The classic vampire story is hugely well-trodden ground within the horror genre, and it takes something truly refreshing to stake its claim as treading unfettered ground. Blade did it in 1998 with its slick aesthetics and witty script, and Twilight did it a decade later by introducing young adult audiences to the bloodsucking undead. In steps Jakob’s Wife, a Shudder original film out on DVD and Blu-Ray now, that also attempts to leave an indelible bite-mark on this subgenre.
Very aptly titled, Jakob’s Wife follows Anne (Barbara Crampton), a middle-aged housewife married to the local minister (Larry Fessenden). Theirs is a relationship devoid of much love, brimming with distance, secrets, and forlorn desires. A chance encounter with a supernatural being leaves Anne with a series of vampiric powers, through which she discovers the gifts of agency and self-determination – all while contending with a rising body count.
As this brief synopsis may suggest, Jakob’s Wife is refreshingly open with its premise. The screenplay, from Kathy Charles, Mark Steensland, and director Travis Stevens, makes no effort to hide the newfound emancipation of Anne’s vampiric tendencies, but this is far from a bad thing. It’s an honest and forthcoming presentation of the metaphor, that being held back in an incompatible marriage doesn’t have to be the end for Anne. It’s anchored by a really strong performance by star-cum-producer Crampton, who really nails the instant coldness required as Anne’s transformation takes shape.
In many ways, Jakob’s Wife feels like Gone Girl crossed with Dracula; the latest in the canon of female-led ‘good for her’ stories where, despite some moral misgivings, it’s hard not to see where the feminist message comes from. Your expectations of the vampire plot structure — where the protagonist slowly loses any semblance of humanity — is cleverly subverted here, akin to something like The Vampire Diaries in how Anne retains her personality after her transformation.
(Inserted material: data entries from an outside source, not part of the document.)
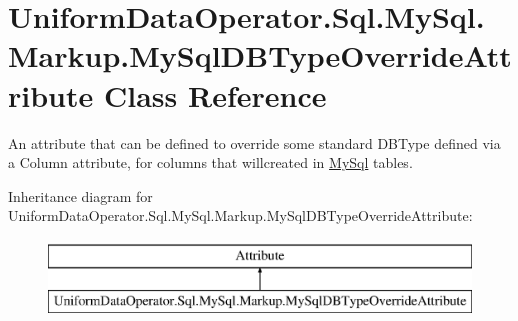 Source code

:\hypertarget{class_uniform_data_operator_1_1_sql_1_1_my_sql_1_1_markup_1_1_my_sql_d_b_type_override_attribute}{}\section{Uniform\+Data\+Operator.\+Sql.\+My\+Sql.\+Markup.\+My\+Sql\+D\+B\+Type\+Override\+Attribute Class Reference}
\label{class_uniform_data_operator_1_1_sql_1_1_my_sql_1_1_markup_1_1_my_sql_d_b_type_override_attribute}


An attribute that can be defined to override some standard {\ttfamily D\+B\+Type} defined via a {\ttfamily Column} attribute, for columns that willcreated in \mbox{\hyperlink{namespace_uniform_data_operator_1_1_sql_1_1_my_sql}{My\+Sql}} tables.  


Inheritance diagram for Uniform\+Data\+Operator.\+Sql.\+My\+Sql.\+Markup.\+My\+Sql\+D\+B\+Type\+Override\+Attribute\+:\begin{figure}[H]
\begin{center}
\leavevmode
\includegraphics[height=2.000000cm]{da/d96/class_uniform_data_operator_1_1_sql_1_1_my_sql_1_1_markup_1_1_my_sql_d_b_type_override_attribute}
\end{center}
\end{figure}
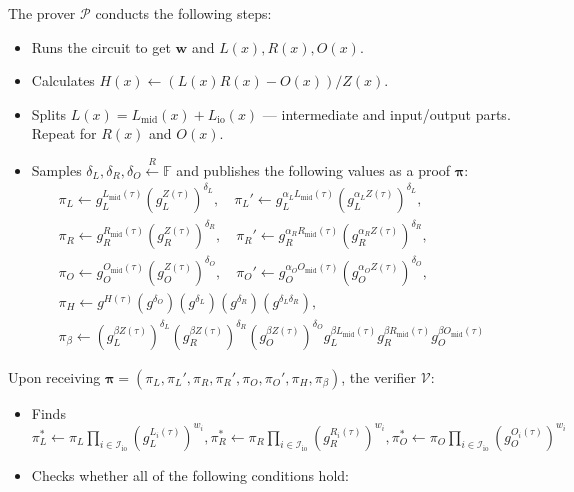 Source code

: \documentclass[../lecture-notes.tex]{subfiles}
\begin{document}
\begin{tcolorbox}
    The prover $\mathcal{P}$ conducts the following steps:
    \begin{itemize}[label=]
        \item Runs the circuit to get $\mathbf{w}$ and $L(x),R(x),O(x)$.
        \item Calculates $H(x) \gets (L(x)R(x) - O(x))\big/ Z(x)$.
        \item Splits $L(x) = L_{\text{mid}}(x) + L_{\text{io}}(x)$ --- intermediate and input/output parts. Repeat for $R(x)$ and $O(x)$.
        \item Samples $\delta_L, \delta_R, \delta_O \xleftarrow{R} \mathbb{F}$ and publishes the following values as a proof $\boldsymbol{\pi}$: 
        \begin{align*}
            \pi_L \gets g_L^{L_{\text{mid}}(\tau)}\left(g_L^{Z(\tau)}\right)^{\delta_L}, \quad \pi_L' \gets g_L^{\alpha_LL_{\text{mid}}(\tau)}\left(g_L^{\alpha_L Z(\tau)}\right)^{\delta_L}, \\
            \pi_R \gets g_R^{R_{\text{mid}}(\tau)}\left(g_R^{Z(\tau)}\right)^{\delta_R}, \quad \pi_R' \gets g_R^{\alpha_RR_{\text{mid}}(\tau)}\left(g_R^{\alpha_R Z(\tau)}\right)^{\delta_R}, \\
            \pi_O \gets g_O^{O_{\text{mid}}(\tau)}\left(g_O^{Z(\tau)}\right)^{\delta_O}, \quad \pi_O' \gets g_O^{\alpha_OO_{\text{mid}}(\tau)}\left(g_O^{\alpha_O Z(\tau)}\right)^{\delta_O}, \\
            \pi_H \gets g^{H(\tau)}(g^{\delta_O})(g^{\delta_L})(g^{\delta_R})(g^{\delta_L\delta_R}), \\ 
            \pi_{\beta} \gets \left(g_L^{\beta Z(\tau)}\right)^{\delta_L}\left(g_R^{\beta Z(\tau)}\right)^{\delta_R}\left(g_O^{\beta Z(\tau)}\right)^{\delta_O}g_L^{\beta L_{\text{mid}}(\tau)}g_R^{\beta R_{\text{mid}}(\tau)}g_O^{\beta O_{\text{mid}}(\tau)}
        \end{align*}
    \end{itemize}

    Upon receiving $\boldsymbol{\pi} = (\pi_L,\pi_L',\pi_R,\pi_R',\pi_O,\pi_O',\pi_H,\pi_{\beta})$, the verifier $\mathcal{V}$:
    \begin{itemize}[label=]
        \item Finds $\pi_L^* \gets \pi_L\prod_{i \in \mathcal{I}_{\text{io}}} (g_L^{L_i(\tau)})^{w_i},\pi_R^* \gets \pi_R\prod_{i \in \mathcal{I}_{\text{io}}} (g_R^{R_i(\tau)})^{w_i},\pi_O^* \gets \pi_O\prod_{i \in \mathcal{I}_{\text{io}}} (g_O^{O_i(\tau)})^{w_i}$
        \item Checks whether all of the following conditions hold:
        

\end{itemize}
\end{tcolorbox}
\end{document}
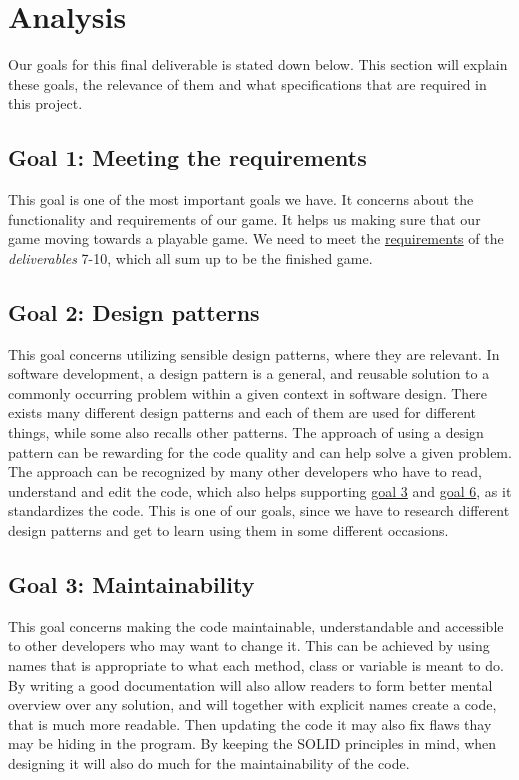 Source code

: \documentclass[../master.tex]{subfiles}
\begin{document}
\section{Analysis}
Our goals for this final deliverable is stated down below. This section will explain these goals, the relevance of them and what specifications that are required in this project.
\label{sec:Goals}

\subsection*{Goal 1: Meeting the requirements}
\label{sec:Goal1}
This goal is one of the most important goals we have. It concerns about the functionality and requirements of our game. It helps us making sure that our game moving towards a playable game. We need to meet the \hyperref[sec:Requirements]{requirements} of the \textit{deliverables} 7-10, which all sum up to be the finished game.

\subsection*{Goal 2: Design patterns}
This goal concerns utilizing sensible design patterns, where they are relevant. In software development, a design pattern is a general, and reusable solution to a commonly occurring problem within a given context in software design. There exists many different design patterns and each of them are used for different things, while some also recalls other patterns. The approach of using a design pattern can be rewarding for the code quality and can help solve a given problem. The approach can be recognized by many other developers who have to read, understand and edit the code, which also helps supporting \hyperref[sec:Goal3]{goal 3} and \hyperref[sec:Goal6]{goal 6}, as it standardizes the code. This is one of our goals, since we have to research different design patterns and get to learn using them in some different occasions.

\subsection*{Goal 3: Maintainability}
\label{sec:Goal3}
This goal concerns making the code maintainable, understandable and accessible to other developers who may want to change it. This can be achieved by using names that is appropriate to what each method, class or variable is meant to do. By writing a good documentation will also allow readers to form better mental overview over any solution, and will together with explicit names create a code, that is much more readable. Then updating the code it may also fix flaws thay may be hiding in the program. By keeping the SOLID principles in mind, when designing it will also do much for the maintainability of the code.\\
\end{document}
She’s enlightened by a bite from the grotesque ‘Master’ vampire (Bonnie Aarons), defiled by evil but still gaining a twisted sort of independence from it.
Fear not, though, as Jakob’s Wife takes itself nowhere near as seriously as its contemporaries. While the script isn’t brimming with punchlines or wacky moments, it’s an unquestionably light-hearted affair. Gallons upon gallons of practical blood spurt across the screen whenever a neck is torn, and a particularly wacky death scene involving rats will no doubt arise a wry smile. The only shame is that the screenplay itself isn’t funnier, as there was certainly room here to go for a pseudo-satire on the vampire genre.
But that’s a minor gripe in a horror that won’t revolutionise the vampire model, but does come through with an undeniably singular spin. Jakob’s Wife is a witty commentary on patriarchy and the unbalanced nature of male power, while also managing to satisfy horror fans in the meantime. In that sense it’ll no doubt bring back memories of Shudder’s Lucky, which was equally audacious with its approach. Overall then, it makes Jakob’s Wife a fun watch that has more to say than a lot of its contemporaries.
Jakob’s Wife is out now on Blu-Ray, DVD, and digital from Acorn Media.